Most important, the cellular molecular machinery involved in NE budding remains to be dissected. For instance, while the authors have established a role for DFz2C, LamC and aPKC in the formation of DFz2C granules and in NMJ patterning, the molecular role of these components remains to be established. In addition, further studies are warranted to uncover other players in the NE budding pathway. Obvious candidates are INM components, such as Emerin, and lamin B receptor (LBR) and the Torsin AAA+ ATPase, which were shown to have roles in the exit of hersviruses from the nucleus. More in general it will be important to determine what membrane deformation system is employed here to enable the complex series of membrane fission and fusion steps required for NE budding. In this context, it is interesting to notice that pore membrane hugging components of the NPC scaffold, are structurally related to components of the clathrin, COPI and COPII vescicle-coating complexes. Is it possible that these Nups might have a role here in promoting membrane bending during NE budding? Furthermore, could the NPC and the NE budding nuclear export pathways in fact be evolutionarily related? Data presented in Speese et al. is consistent with the idea that sites where the DFz2C granules initially associate with the NE are in spatial proximity to NPCs. This observation should not be dismissed. Rather it should be followed up with dynamic imaging, genetics and ex vivo interaction studies to assess the involvement of individual NPC components in the described NE budding mechanism.

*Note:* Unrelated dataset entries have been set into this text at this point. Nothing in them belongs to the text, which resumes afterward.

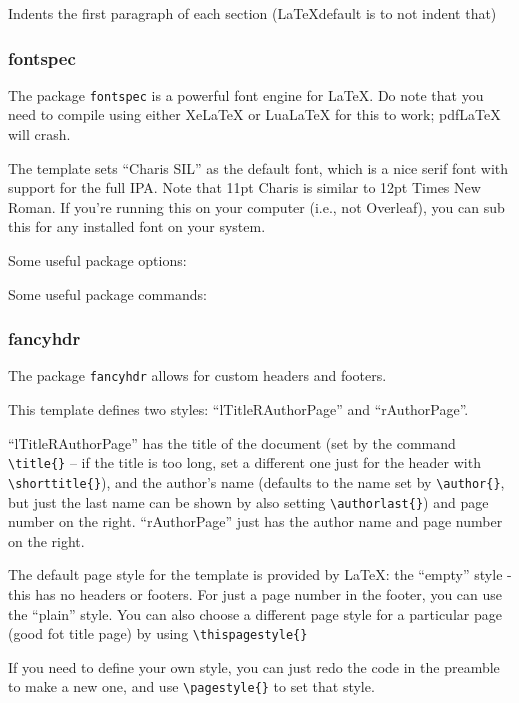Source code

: \documentclass[12pt]{article}
\begin{document}
    Indents the first paragraph of each section (\LaTeX default is to not indent that)

\subsubsection{fontspec}

    The package \texttt{fontspec} is a powerful font engine for \LaTeX. Do note that you need to compile using either XeLaTeX or LuaLaTeX for this to work; pdfLaTeX will crash. 

    The template sets ``Charis SIL'' as the default font, which is a nice serif font with support for the full IPA. Note that 11pt Charis is similar to 12pt Times New Roman. If you're running this on your computer (i.e., not Overleaf), you can sub this for any installed font on your system. 

    Some useful package options:

    Some useful package commands:

\subsubsection{fancyhdr}

    The package \texttt{fancyhdr} allows for custom headers and footers. 

    This template defines two styles: ``lTitleRAuthorPage'' and ``rAuthorPage''. 
    
    ``lTitleRAuthorPage'' has the title of the document (set by the command \texttt{\textbackslash title\{\}} -- if the title is too long, set a different one just for the header with \texttt{\textbackslash shorttitle\{\}}), and the author's name (defaults to the name set by \texttt{\textbackslash author\{\}}, but just the last name can be shown by also setting \texttt{\textbackslash authorlast\{\}}) and page number on the right. ``rAuthorPage'' just has the author name and page number on the right. 

    The default page style for the template is provided by \LaTeX: the ``empty'' style - this has no headers or footers. For just a page number in the footer, you can use the ``plain'' style. You can also choose a different page style for a particular page (good fot title page) by using \texttt{\textbackslash thispagestyle\{\}}

    If you need to define your own style, you can just redo the code in the preamble to make a new one, and use \texttt{\textbackslash pagestyle\{\}} to set that style. 
\end{document}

A related question centers on the availability of sufficient NPC-free areas in the INM of larval Drosophila nuclei, to allow budding., This is relevant because the presence of closely spaced NPCs in the plane of the NE is expected to hamper the capacity of the two NE membrane-layers to come apart and allow invagination and subsequent evagination events such as the ones required to permit the proposed budding pathway. During HSV infection, NPCs have been shown to change their distribution in the plane of the membrane, presumably facilitating NE blebbing. Thus, it will important to establish what is the average steady-state inter-NPC distance in the system under study here and whether this spacing is affected by Wnt signaling similar to what observed during HSV nucleocapsid nuclear egress.

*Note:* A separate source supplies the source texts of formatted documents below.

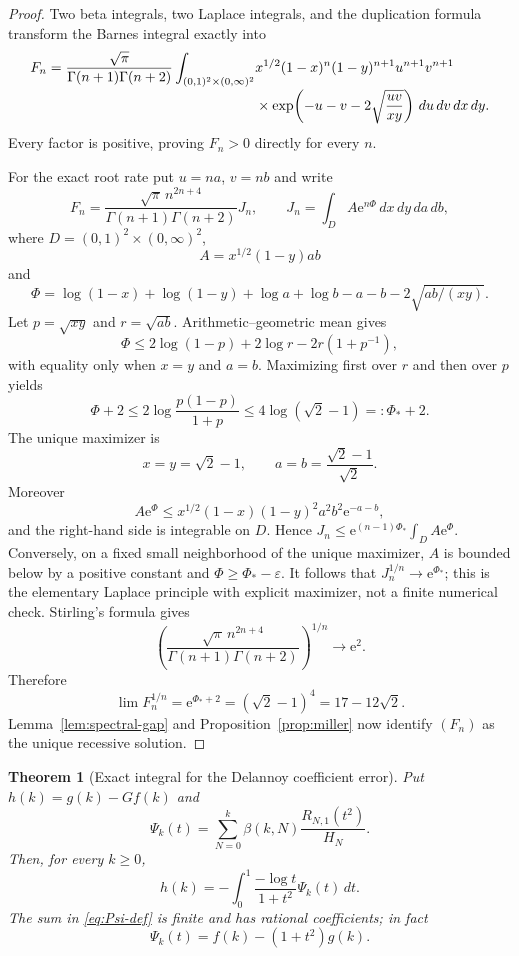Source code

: \documentclass[11pt]{article}
\newtheorem{theorem}{Theorem}
\theoremstyle{remark}
\newcommand{\e}{\mathrm e}
\begin{document}
\begin{proof}
Two beta integrals, two Laplace integrals, and the duplication formula
transform the Barnes integral exactly into
\begin{align}
F_n=\frac{\sqrt\pi}{\Gamma(n+1)\Gamma(n+2)}
\int_{(0,1)^2\times(0,\infty)^2}
 &x^{1/2}(1-x)^n(1-y)^{n+1}u^{n+1}v^{n+1}\notag\\[-2pt]
 &\times\exp\!\left(-u-v-2\sqrt{\frac{uv}{xy}}\right)
 \,du\,dv\,dx\,dy.\label{eq:positive-F}
\end{align}
Every factor is positive, proving $F_n>0$ directly for every $n$.

For the exact root rate put $u=na$, $v=nb$ and write
\[
 F_n=\frac{\sqrt\pi\,n^{2n+4}}{\Gamma(n+1)\Gamma(n+2)}J_n,\qquad
 J_n=\int_D A\e^{n\Phi}\,dx\,dy\,da\,db,
\]
where $D=(0,1)^2\times(0,\infty)^2$,
\[
 A=x^{1/2}(1-y)ab
\]
and
\[
 \Phi=\log(1-x)+\log(1-y)+\log a+\log b-a-b
       -2\sqrt{ab/(xy)}.
\]
Let $p=\sqrt{xy}$ and $r=\sqrt{ab}$.  Arithmetic--geometric mean
gives
\[
 \Phi\leq2\log(1-p)+2\log r-2r(1+p^{-1}),
\]
with equality only when $x=y$ and $a=b$.  Maximizing first over $r$
and then over $p$ yields
\[
 \Phi+2\leq2\log\frac{p(1-p)}{1+p}
 \leq4\log(\sqrt2-1)=:\Phi_*+2.
\]
The unique maximizer is
\[
 x=y=\sqrt2-1,\qquad a=b=\frac{\sqrt2-1}{\sqrt2}.
\]
Moreover
\[
 A\e^\Phi\leq
 x^{1/2}(1-x)(1-y)^2a^2b^2\e^{-a-b},
\]
and the right-hand side is integrable on $D$.  Hence
$J_n\leq\e^{(n-1)\Phi_*}\int_DA\e^\Phi$.  Conversely, on a fixed
small neighborhood of the unique maximizer, $A$ is bounded below by
a positive constant and $\Phi\geq\Phi_*-\varepsilon$.  It follows
that $J_n^{1/n}\to\e^{\Phi_*}$; this is the elementary Laplace
principle with explicit maximizer, not a finite numerical check.
Stirling's formula gives
\[
 \left(\frac{\sqrt\pi\,n^{2n+4}}
 {\Gamma(n+1)\Gamma(n+2)}\right)^{1/n}\longrightarrow\e^2.
\]
Therefore
\[
 \lim F_n^{1/n}=\e^{\Phi_*+2}=(\sqrt2-1)^4=17-12\sqrt2.
\]
Lemma~\ref{lem:spectral-gap} and Proposition~\ref{prop:miller}
now identify $(F_n)$ as the unique recessive solution.
\end{proof}

\begin{theorem}[Exact integral for the Delannoy coefficient error]
\label{thm:coefficient-error}
Put $h(k)=g(k)-Gf(k)$ and
\begin{equation}\label{eq:Psi-def}
 \Psi_k(t)=\sum_{N=0}^k\beta(k,N)\frac{R_{N,1}(t^2)}{H_N}.
\end{equation}
Then, for every $k\geq0$,
\begin{equation}\label{eq:h-integral-final}
 h(k)=-\int_0^1\frac{-\log t}{1+t^2}\Psi_k(t)\,dt.
\end{equation}
The sum in \eqref{eq:Psi-def} is finite and has rational
coefficients; in fact
\begin{equation}\label{eq:Psi-affine}
                 \Psi_k(t)=f(k)-(1+t^2)g(k).
\end{equation}
\end{theorem}
\end{document}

Finally, other open questions ask what is the ultrastructural organization and composition of the DFz2C/LamC granules. The authors convincingly show by different high-resolution imaging techniques that LamC and nuclear membranes encase electron-dense granules containing both DFz2C and bouton-specific mRNAs. Nonetheless, their internal structure and molecular composition remains to be established. Presumably they consist of aggregates of mRNPs encoding bouton components. It will be interesting to determine how many different transcript species can be shown to aggregate in the same granule, how multiple mRNPs might interact with each other to form such large electron-dense assemblies and whether their structure is amorphous or highly-ordered. Regardless of their internal structure, it will be important to extend the imaging findings presented here by high-resolution time-lapse microscopy, by serial sectioning EM coupled with 3D image reconstruction,, as well as by correlative light-electron microscopy. These experiments will allow to further investigate the morphogenesis of the multimegadalton complexes following Wnt signaling, their movement inside the nucleus and their spatial relationship with both the NE and the NPC. Similarly, it will be important to establish whether the NE bulges observed in this system bear any structural resemblance of functional relation to similar non-canonical NE structures observed in other systems.,,,

Despite these caveats, the prevailing fact remains that the pioneering work recently presented by Speese et al. has shed unexpected light into previously uncharted territory. Their effort will now hopefully be followed up by them and by others and lead to a better understanding of the means by which the two main compartments of the eukaryotic cell can effectively communicate with each other across the NE barrier, especially during active growth and development.